BRIEF: I need the lines below from the one with "### 1. Normalized Tag Storage" down to the one with "- Returns count of affected rows" reproduced exactly, both ends included, and nothing else.

RECORDS FOR THE TASK:
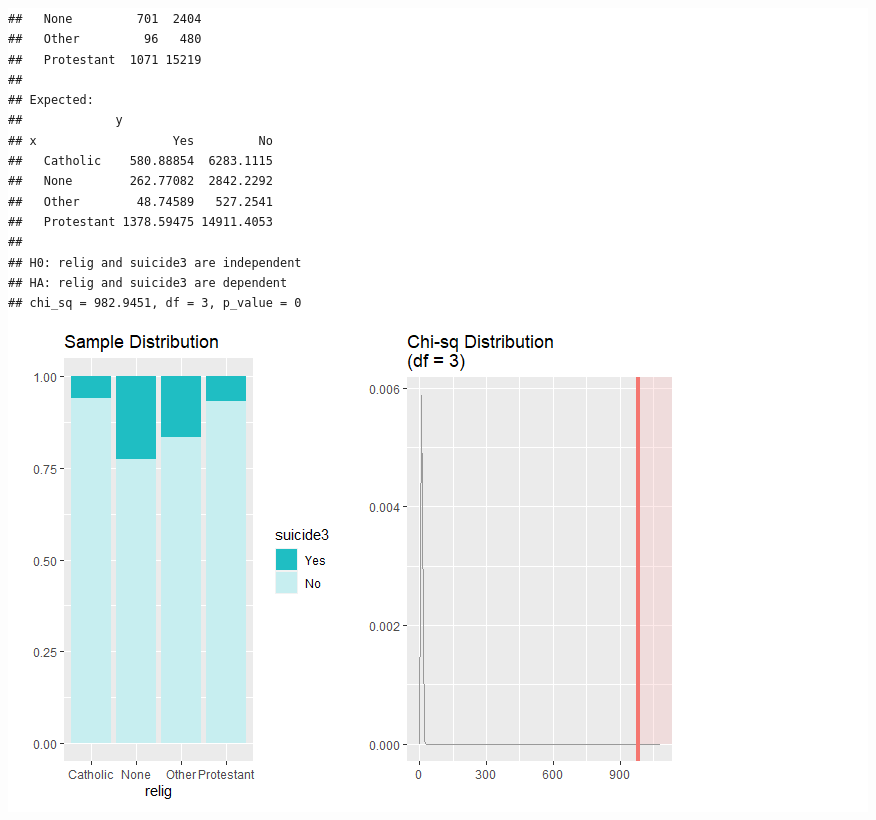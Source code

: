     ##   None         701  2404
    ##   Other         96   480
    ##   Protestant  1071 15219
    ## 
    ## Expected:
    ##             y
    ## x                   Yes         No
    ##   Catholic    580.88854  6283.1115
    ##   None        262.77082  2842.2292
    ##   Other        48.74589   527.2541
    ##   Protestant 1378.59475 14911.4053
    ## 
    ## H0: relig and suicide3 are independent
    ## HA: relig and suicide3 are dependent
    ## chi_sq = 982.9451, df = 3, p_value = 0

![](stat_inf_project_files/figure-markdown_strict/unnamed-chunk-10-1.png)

==

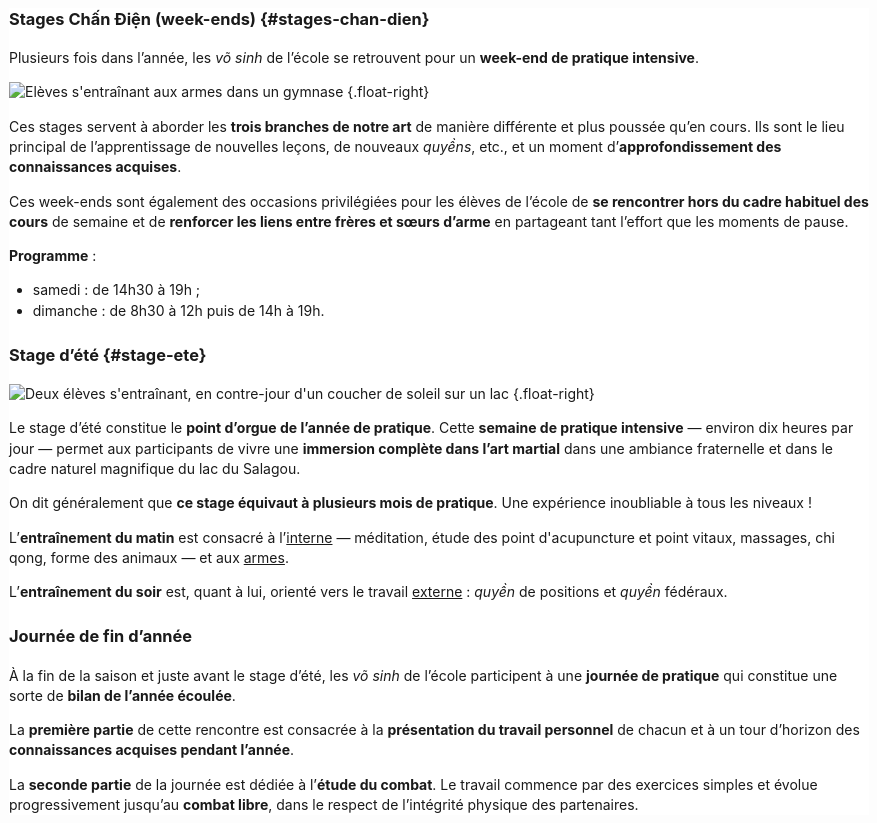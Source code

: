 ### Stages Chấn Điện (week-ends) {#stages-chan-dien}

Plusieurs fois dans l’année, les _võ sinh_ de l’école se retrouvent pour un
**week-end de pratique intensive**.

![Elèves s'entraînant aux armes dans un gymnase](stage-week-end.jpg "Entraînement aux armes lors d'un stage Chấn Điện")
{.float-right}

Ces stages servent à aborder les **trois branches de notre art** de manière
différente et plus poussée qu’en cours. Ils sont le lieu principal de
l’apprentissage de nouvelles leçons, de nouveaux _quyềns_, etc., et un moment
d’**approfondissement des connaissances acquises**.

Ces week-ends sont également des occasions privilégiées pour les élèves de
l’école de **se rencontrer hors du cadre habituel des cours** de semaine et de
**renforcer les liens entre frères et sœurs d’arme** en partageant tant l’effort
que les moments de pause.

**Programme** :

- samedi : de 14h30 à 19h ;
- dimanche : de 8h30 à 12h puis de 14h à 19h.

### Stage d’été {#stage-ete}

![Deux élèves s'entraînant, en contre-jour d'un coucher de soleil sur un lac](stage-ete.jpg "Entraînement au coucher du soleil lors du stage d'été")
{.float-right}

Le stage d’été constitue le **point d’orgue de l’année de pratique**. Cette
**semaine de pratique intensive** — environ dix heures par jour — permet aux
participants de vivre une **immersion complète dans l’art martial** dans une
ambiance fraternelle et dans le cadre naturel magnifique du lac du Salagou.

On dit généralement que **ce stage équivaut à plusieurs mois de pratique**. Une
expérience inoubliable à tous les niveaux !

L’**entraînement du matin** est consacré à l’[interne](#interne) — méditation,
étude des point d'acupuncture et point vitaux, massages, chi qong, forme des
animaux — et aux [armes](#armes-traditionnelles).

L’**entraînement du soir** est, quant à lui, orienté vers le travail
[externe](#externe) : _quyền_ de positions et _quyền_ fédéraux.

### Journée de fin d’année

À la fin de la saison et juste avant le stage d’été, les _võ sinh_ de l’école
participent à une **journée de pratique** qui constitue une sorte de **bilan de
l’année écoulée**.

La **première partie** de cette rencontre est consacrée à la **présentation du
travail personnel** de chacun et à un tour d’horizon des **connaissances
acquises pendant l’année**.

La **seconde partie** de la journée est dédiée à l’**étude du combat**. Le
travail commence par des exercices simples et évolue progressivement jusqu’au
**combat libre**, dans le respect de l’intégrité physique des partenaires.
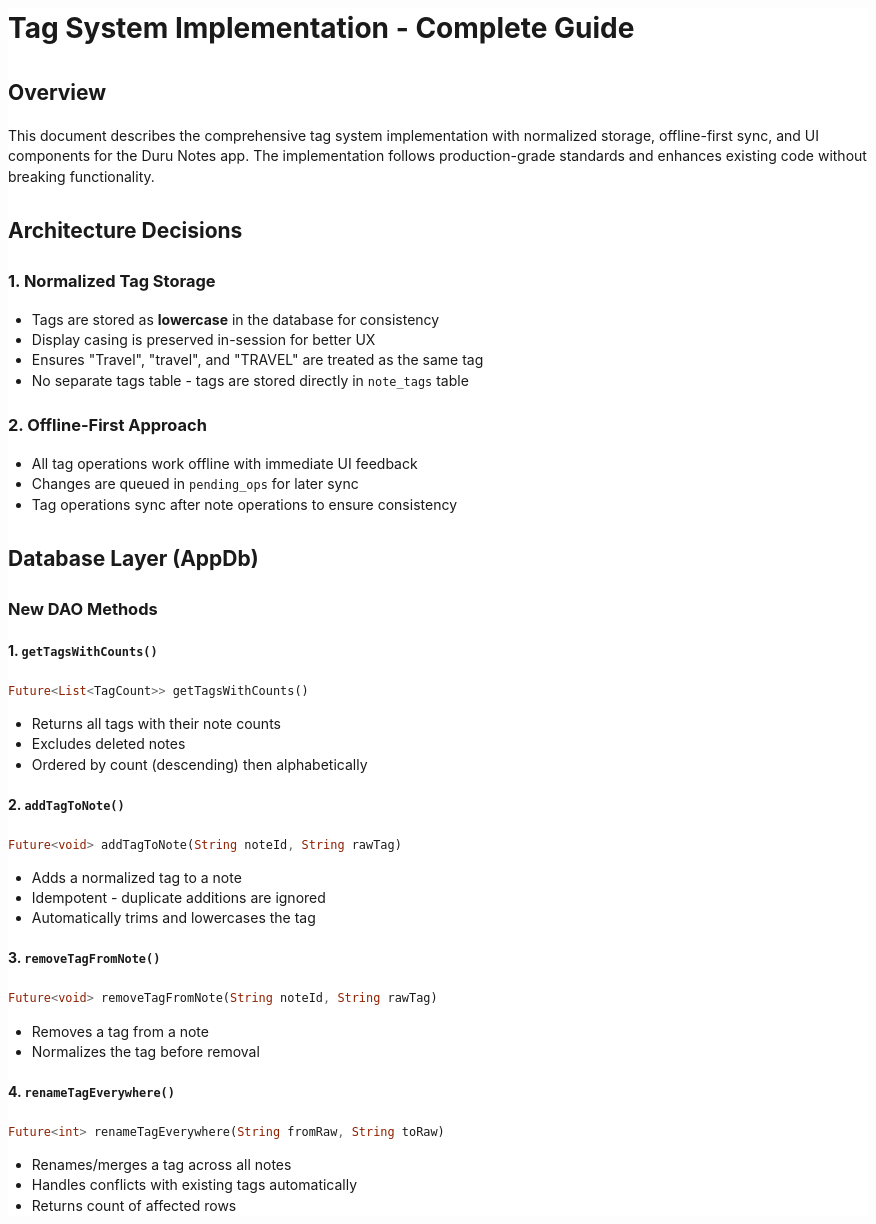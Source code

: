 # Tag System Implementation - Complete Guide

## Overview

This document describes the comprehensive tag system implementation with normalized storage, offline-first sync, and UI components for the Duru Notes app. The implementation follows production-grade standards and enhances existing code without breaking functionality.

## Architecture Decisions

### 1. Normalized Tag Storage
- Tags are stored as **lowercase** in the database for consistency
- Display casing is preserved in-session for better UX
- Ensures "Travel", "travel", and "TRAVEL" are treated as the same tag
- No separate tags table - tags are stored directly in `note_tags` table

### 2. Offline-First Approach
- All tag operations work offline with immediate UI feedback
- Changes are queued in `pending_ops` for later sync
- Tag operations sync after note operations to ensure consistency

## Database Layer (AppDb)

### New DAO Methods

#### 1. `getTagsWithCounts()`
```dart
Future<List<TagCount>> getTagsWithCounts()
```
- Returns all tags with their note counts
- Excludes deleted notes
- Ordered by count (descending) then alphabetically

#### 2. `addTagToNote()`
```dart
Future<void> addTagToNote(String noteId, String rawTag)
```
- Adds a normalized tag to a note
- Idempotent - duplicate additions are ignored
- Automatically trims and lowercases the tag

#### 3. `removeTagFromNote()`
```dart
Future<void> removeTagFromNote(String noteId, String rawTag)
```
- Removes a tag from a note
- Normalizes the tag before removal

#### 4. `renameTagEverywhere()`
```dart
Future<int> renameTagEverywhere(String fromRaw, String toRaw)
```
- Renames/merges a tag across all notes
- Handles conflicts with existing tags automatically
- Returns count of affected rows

RESPONSE TO THE EXERCISE:
### 1. Normalized Tag Storage
- Tags are stored as **lowercase** in the database for consistency
- Display casing is preserved in-session for better UX
- Ensures "Travel", "travel", and "TRAVEL" are treated as the same tag
- No separate tags table - tags are stored directly in `note_tags` table

### 2. Offline-First Approach
- All tag operations work offline with immediate UI feedback
- Changes are queued in `pending_ops` for later sync
- Tag operations sync after note operations to ensure consistency

## Database Layer (AppDb)

### New DAO Methods

#### 1. `getTagsWithCounts()`
```dart
Future<List<TagCount>> getTagsWithCounts()
```
- Returns all tags with their note counts
- Excludes deleted notes
- Ordered by count (descending) then alphabetically

#### 2. `addTagToNote()`
```dart
Future<void> addTagToNote(String noteId, String rawTag)
```
- Adds a normalized tag to a note
- Idempotent - duplicate additions are ignored
- Automatically trims and lowercases the tag

#### 3. `removeTagFromNote()`
```dart
Future<void> removeTagFromNote(String noteId, String rawTag)
```
- Removes a tag from a note
- Normalizes the tag before removal

#### 4. `renameTagEverywhere()`
```dart
Future<int> renameTagEverywhere(String fromRaw, String toRaw)
```
- Renames/merges a tag across all notes
- Handles conflicts with existing tags automatically
- Returns count of affected rows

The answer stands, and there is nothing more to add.